» Your goal: Every line in the entries where "endpoint" is found should be copied.

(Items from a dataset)
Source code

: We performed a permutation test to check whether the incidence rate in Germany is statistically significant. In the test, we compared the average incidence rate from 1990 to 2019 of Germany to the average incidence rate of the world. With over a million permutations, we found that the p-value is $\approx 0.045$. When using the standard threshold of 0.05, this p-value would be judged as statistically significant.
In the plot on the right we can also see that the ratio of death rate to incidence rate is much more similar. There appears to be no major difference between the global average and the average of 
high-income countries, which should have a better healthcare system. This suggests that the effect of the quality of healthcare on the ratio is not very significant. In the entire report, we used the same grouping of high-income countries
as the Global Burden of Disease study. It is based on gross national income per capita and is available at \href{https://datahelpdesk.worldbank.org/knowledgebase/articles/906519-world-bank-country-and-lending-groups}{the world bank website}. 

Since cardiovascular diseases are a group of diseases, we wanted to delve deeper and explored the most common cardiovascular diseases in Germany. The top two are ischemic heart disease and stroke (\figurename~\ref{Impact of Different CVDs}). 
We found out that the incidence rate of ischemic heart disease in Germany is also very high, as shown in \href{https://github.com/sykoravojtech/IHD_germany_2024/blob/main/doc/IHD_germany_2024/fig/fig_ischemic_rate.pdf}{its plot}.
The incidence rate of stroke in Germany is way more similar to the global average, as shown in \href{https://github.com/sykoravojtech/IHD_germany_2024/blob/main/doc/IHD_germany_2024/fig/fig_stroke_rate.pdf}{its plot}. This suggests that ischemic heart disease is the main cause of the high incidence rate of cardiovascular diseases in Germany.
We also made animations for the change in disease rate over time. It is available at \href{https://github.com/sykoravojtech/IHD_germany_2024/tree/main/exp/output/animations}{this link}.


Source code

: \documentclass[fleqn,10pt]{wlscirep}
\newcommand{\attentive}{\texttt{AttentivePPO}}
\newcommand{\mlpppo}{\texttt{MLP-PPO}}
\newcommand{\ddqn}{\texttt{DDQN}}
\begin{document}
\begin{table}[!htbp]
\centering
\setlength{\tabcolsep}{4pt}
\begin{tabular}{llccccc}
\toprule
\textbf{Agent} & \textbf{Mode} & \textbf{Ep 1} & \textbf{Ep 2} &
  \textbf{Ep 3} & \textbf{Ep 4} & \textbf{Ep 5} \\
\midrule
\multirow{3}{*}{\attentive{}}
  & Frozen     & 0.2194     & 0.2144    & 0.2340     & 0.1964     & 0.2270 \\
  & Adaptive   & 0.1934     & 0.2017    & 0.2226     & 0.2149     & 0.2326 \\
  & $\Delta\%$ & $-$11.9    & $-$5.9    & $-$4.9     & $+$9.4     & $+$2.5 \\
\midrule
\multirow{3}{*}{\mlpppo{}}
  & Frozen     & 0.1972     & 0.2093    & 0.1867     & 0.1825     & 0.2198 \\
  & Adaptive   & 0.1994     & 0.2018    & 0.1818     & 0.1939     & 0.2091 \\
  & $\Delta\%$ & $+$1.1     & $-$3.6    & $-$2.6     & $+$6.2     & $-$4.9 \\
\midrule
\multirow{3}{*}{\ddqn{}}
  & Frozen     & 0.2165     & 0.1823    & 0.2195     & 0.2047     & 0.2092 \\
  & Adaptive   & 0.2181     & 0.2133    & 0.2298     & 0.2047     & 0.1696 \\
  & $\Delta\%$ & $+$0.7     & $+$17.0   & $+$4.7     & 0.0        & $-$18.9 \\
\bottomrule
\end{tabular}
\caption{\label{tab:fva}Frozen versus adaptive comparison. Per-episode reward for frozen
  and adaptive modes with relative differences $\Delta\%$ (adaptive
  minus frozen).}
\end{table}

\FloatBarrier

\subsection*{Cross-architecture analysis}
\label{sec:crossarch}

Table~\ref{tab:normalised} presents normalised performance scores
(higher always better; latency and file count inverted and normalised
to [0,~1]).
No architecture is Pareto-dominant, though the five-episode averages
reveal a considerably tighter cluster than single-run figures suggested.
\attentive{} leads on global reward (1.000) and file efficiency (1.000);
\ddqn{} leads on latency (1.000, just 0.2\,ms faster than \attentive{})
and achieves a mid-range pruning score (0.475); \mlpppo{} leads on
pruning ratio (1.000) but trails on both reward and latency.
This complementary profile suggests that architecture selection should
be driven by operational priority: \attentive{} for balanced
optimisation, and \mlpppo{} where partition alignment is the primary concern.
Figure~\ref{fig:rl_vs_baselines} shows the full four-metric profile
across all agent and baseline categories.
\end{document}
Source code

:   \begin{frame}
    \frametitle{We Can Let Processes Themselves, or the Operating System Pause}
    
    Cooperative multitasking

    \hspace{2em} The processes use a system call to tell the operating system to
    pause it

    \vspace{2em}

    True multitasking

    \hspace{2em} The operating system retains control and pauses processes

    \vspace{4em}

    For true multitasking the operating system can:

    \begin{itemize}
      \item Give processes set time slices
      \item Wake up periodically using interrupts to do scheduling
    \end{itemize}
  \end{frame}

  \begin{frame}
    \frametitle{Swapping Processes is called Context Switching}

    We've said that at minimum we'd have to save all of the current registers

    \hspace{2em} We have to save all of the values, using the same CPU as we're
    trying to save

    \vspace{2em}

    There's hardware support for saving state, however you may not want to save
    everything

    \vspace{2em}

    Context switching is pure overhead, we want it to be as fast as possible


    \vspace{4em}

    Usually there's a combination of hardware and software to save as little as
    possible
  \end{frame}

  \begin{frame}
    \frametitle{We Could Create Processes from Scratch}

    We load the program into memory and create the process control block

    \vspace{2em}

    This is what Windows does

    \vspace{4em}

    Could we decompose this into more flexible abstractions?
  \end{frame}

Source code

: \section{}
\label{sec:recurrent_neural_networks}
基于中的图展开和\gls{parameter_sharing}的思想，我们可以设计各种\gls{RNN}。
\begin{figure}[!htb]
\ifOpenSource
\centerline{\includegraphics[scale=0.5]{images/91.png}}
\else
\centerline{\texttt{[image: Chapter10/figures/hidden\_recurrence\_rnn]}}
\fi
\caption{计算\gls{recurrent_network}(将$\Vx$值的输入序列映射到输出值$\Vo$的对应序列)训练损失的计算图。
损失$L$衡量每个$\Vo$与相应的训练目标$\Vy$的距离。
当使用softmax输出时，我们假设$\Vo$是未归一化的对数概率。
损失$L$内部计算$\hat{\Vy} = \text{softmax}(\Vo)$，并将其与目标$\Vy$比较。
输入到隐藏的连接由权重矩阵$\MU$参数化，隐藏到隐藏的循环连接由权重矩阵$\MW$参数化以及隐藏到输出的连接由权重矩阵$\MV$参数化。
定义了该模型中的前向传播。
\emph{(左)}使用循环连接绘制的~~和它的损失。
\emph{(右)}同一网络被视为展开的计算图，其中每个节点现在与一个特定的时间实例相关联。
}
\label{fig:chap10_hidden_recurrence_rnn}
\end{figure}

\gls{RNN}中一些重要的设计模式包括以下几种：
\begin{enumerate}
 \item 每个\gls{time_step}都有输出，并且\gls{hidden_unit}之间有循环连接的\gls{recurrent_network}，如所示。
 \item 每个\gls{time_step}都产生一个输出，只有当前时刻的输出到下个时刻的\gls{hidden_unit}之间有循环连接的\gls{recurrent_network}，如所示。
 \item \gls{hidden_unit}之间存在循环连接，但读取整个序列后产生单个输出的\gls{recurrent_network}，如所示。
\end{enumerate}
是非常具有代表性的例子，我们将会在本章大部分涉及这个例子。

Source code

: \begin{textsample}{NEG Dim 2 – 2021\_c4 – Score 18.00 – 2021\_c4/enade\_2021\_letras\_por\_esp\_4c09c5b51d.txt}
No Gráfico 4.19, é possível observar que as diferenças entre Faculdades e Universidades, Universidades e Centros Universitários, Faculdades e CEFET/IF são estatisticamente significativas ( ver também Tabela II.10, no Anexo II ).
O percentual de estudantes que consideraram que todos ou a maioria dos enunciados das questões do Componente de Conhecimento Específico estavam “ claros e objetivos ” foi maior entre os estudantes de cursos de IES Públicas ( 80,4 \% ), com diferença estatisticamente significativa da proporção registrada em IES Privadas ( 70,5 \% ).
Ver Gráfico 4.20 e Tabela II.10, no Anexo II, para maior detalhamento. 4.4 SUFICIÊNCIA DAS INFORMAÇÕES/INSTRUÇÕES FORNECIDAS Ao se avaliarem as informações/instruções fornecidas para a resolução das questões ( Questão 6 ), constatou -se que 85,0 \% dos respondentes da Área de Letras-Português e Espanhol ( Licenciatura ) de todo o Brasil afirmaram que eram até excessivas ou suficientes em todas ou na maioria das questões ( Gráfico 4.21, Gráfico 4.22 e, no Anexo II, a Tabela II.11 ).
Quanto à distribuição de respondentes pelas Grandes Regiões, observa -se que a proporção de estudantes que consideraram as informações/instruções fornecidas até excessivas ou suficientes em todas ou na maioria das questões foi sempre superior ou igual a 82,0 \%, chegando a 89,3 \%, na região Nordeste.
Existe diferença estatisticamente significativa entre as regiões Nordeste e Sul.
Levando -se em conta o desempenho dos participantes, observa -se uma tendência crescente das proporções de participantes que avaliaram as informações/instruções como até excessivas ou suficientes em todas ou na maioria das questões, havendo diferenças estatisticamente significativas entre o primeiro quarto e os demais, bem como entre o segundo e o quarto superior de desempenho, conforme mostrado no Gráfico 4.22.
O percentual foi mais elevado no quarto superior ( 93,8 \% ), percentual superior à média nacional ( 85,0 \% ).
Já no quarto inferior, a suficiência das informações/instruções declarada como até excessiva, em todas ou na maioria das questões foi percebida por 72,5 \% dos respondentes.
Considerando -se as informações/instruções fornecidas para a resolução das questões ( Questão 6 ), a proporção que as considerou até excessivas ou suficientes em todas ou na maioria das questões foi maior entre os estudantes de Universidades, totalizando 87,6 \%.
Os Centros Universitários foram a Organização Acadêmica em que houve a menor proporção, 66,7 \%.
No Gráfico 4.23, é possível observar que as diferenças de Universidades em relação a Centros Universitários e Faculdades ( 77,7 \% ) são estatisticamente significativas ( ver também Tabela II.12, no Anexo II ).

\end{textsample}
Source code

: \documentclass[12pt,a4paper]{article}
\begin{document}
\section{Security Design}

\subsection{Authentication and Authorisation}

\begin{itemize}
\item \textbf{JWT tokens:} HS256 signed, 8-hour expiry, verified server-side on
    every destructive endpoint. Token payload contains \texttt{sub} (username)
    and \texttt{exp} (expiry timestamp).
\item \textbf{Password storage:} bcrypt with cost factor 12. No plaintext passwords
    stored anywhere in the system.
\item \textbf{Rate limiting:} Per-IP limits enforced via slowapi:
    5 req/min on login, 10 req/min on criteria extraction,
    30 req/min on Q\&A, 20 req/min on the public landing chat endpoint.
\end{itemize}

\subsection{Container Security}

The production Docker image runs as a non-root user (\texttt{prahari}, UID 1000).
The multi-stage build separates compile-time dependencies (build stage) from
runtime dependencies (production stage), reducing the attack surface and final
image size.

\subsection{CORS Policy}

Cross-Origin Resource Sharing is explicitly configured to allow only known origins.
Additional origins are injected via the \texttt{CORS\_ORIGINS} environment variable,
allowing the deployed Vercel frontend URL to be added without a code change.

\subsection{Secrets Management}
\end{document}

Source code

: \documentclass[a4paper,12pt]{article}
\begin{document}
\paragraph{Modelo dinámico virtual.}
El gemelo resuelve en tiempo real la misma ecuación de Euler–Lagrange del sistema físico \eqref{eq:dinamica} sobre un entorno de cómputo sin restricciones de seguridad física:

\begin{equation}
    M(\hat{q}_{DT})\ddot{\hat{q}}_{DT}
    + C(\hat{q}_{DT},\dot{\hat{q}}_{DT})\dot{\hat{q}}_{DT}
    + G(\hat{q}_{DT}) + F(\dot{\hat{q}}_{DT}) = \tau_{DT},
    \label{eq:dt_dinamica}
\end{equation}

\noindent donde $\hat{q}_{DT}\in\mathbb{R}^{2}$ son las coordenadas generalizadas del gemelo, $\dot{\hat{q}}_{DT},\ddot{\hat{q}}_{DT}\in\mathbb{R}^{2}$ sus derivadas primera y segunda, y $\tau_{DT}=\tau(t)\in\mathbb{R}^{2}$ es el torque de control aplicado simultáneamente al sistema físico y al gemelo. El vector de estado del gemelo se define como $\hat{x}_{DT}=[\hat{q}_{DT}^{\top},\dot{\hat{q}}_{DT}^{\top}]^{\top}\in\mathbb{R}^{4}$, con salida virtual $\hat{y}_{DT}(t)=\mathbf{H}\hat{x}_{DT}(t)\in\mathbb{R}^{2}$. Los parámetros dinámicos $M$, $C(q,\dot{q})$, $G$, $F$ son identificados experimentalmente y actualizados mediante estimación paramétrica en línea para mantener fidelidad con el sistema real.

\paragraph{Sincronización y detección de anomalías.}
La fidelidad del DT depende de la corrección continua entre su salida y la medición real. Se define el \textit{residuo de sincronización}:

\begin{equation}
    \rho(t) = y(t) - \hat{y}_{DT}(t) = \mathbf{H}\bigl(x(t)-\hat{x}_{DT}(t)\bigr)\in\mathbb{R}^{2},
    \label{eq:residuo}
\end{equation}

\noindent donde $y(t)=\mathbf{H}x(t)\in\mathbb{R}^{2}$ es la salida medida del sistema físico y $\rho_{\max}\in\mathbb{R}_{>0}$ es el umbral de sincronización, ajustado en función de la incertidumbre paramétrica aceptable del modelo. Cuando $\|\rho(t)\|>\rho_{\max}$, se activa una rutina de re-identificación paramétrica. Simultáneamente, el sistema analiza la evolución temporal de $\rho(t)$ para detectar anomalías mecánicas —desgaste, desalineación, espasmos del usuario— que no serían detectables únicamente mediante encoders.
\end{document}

» Response to this exercise:
    every destructive endpoint. Token payload contains \texttt{sub} (username)
    30 req/min on Q\&A, 20 req/min on the public landing chat endpoint.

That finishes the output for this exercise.